Lenko/Islam won a pair of medals in the 2007–08 ISU Junior Grand Prix — silver in the U.S. and bronze in Estonia — which qualified the team for the 2007 JGP Final. Health issues forced them to withdraw prior to the event. They were also unable to compete at the 2008 Canadian Championships, where they had intended to skate at the senior level for the first time. Despite missing the event, Skate Canada named them to the 2008 Junior World team. However, Lenko's health issues persisted, leaving them unable to compete at the event.

Partnership with Alexandra Paul 

In February 2009, Mitchell Islam had a successful tryout with Alexandra Paul, a fellow skater at the Mariposa School of Skating in Barrie, Ontario. His father was on his coaching team.

Paul/Islam began competing together during the 2009–2010 season. In July 2009, they beat the Canadian junior champions at the Minto Summer Skate and were given a Junior Grand Prix assignment. They competed at two 2009–10 JGP events, finishing fourth in Poland and fifth in Turkey. They won gold at the Canadian Junior Championships and were assigned to Junior Worlds where they captured the silver medal.

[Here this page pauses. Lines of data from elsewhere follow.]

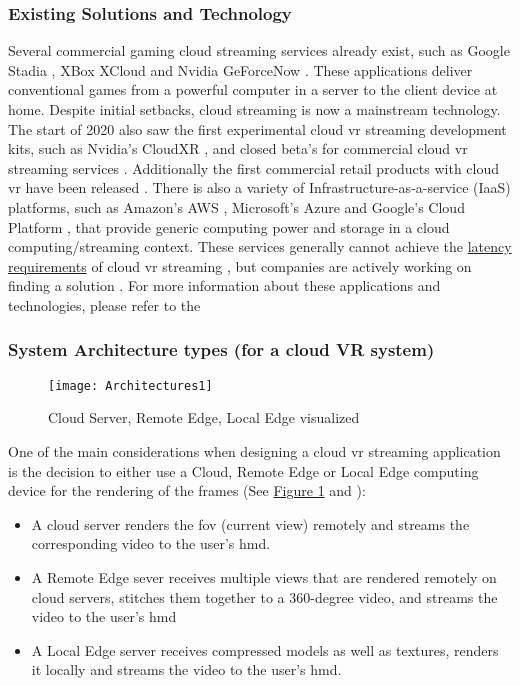 \subsubsection{Existing Solutions and Technology}
Several commercial gaming cloud streaming services already exist, such as Google Stadia \parencite{stadia}, XBox XCloud \parencite{xcloud} and Nvidia GeForceNow \parencite{geforcenow}. These applications deliver conventional games from a powerful computer in a server to the client device at home. Despite initial setbacks, cloud streaming is now a mainstream technology. The start of 2020 also saw the first experimental cloud \acrshort{vr} streaming development kits, such as Nvidia's CloudXR \parencite{cloudxr}, and closed beta's for commercial cloud \acrshort{vr} streaming services \parencite{shadowvr}. Additionally the first commercial retail products with cloud \acrshort{vr} have been released \parencite{zerolight5g}. There is also a variety of Infrastructure\hyp{}as\hyp{}a\hyp{}service (IaaS) platforms, such as Amazon's AWS \parencite{aws}, Microsoft's Azure \parencite{azure} and Google's Cloud Platform \parencite{gcp}, that provide generic computing power and storage in a cloud computing/streaming context. These services generally cannot achieve the \hyperref[ssec:vrphy]{latency requirements} of cloud \acrshort{vr} streaming \parencite{survey_IRSS}, but companies are actively working on finding a solution \parencite{awswavelength}. For more information about these applications and technologies, please refer to the 

\subsubsection{System Architecture types (for a cloud VR system)}
\begin{figure}[h]
\caption{Cloud Server, Remote Edge, Local Edge visualized \parencite{wlanvr}}
\label{fig:arch1}
\texttt{[image: Architectures1]}
\end{figure}

One of the main considerations when designing a cloud \acrshort{vr} streaming application is the decision to either use a Cloud, Remote Edge or Local Edge computing device for the rendering of the frames (See \hyperref[fig:arch1]{Figure 1} and \cite{wlanvr}):
\begin{itemize}
\item A cloud server renders the \acrfull{fov} (current view) remotely and streams the corresponding video to the user’s \acrfull{hmd}. 
\item A Remote Edge sever receives multiple views that are rendered remotely on cloud servers, stitches them together to a 360-degree video, and streams the video to the user’s \acrshort{hmd}
\item A Local Edge server receives compressed models as well as textures, renders it locally and streams the video to the user’s \acrshort{hmd}.
\end{itemize}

Paul/Islam moved up to the senior ranks for the 2010–2011 season. They finished fourth in their senior Grand Prix debut at 2010 Skate Canada International. Their next event was 2010 Cup of Russia. They had a fall in the short dance and withdrew from the free dance after Paul sustained a rib injury. Paul/Islam made their senior national debut at the 2011 Canadian Championships, finishing in third. They were first alternates for the 2011 World Championships.

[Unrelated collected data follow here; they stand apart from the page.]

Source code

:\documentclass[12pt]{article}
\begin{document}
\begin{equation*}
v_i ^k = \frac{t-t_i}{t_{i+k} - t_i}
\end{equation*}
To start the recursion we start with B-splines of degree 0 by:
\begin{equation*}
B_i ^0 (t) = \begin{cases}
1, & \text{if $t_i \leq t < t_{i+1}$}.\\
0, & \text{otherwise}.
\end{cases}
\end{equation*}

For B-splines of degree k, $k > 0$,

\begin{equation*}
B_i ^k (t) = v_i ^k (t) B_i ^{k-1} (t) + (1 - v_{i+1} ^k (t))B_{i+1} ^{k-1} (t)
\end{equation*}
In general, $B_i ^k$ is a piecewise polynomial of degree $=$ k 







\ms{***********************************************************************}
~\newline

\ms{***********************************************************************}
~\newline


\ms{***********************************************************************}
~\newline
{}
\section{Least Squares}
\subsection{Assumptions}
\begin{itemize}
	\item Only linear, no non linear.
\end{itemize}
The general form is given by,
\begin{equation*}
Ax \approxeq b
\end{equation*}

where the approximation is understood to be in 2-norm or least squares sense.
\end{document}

His partner sprained her knee ligament around 2011 or 2012.

Paul/Islam finished eighth at the 2011 Skate America. They withdrew before the free dance at 2011 NHK Trophy after placing seventh in the short — Paul suffered a cut to the back of the thigh in a collision with Italy's Lorenza Alessandrini / Simone Vaturi during the morning practice on November 12.

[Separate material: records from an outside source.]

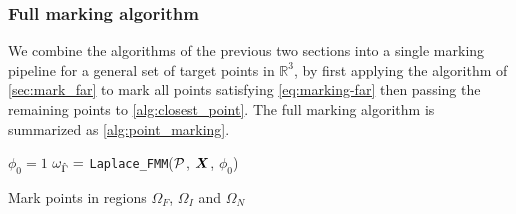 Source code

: 
\subsubsection{Full marking algorithm}
We combine the algorithms of the previous two sections into a single marking pipeline for a general set of target points in $\mathbb{R}^3$, by first applying the algorithm of \cref{sec:mark_far} to mark all points satisfying  \cref{eq:marking-far} then passing the remaining points to \cref{alg:closest_point}.
The full marking algorithm is summarized as \cref{alg:point_marking}.

\begin{algorithm}
  
  \DontPrintSemicolon
  $\phi_0 = 1$\;
  $\omega_{\hat{\Gamma}} =$ \texttt{Laplace\_FMM}(${\mathcal{P}}$, ${\bm{X}}$, $\phi_0$)\;

   {Mark points in regions $\Omega_F$, $\Omega_I$ and $\Omega_N$}{}

\end{algorithm}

In June 2012, Paul/Islam decided to train full-time at the Detroit Skating Club in Bloomfield Hills, Michigan. They had no Grand Prix events in 2012. At the 2013 Canadian Championships, they finished fourth.

Paul/Islam began the following season with bronze at the 2013 Nebelhorn Trophy. They placed fifth at their sole Grand Prix assignment, the 2013 Skate Canada International. After winning the bronze medal at the 2014 Canadian Championships, they were assigned to the 2014 Winter Olympics in Sochi, where they placed 18th.

Paul/Islam ranked 8th in the short dance, 14th in the free dance, and 13th overall at the 2015 World Championships in Shanghai, China. A few weeks later, they changed coaches, joining Marie-France Dubreuil, Patrice Lauzon, and Romain Haguenauer at the Gadbois Centre in Montreal, Quebec.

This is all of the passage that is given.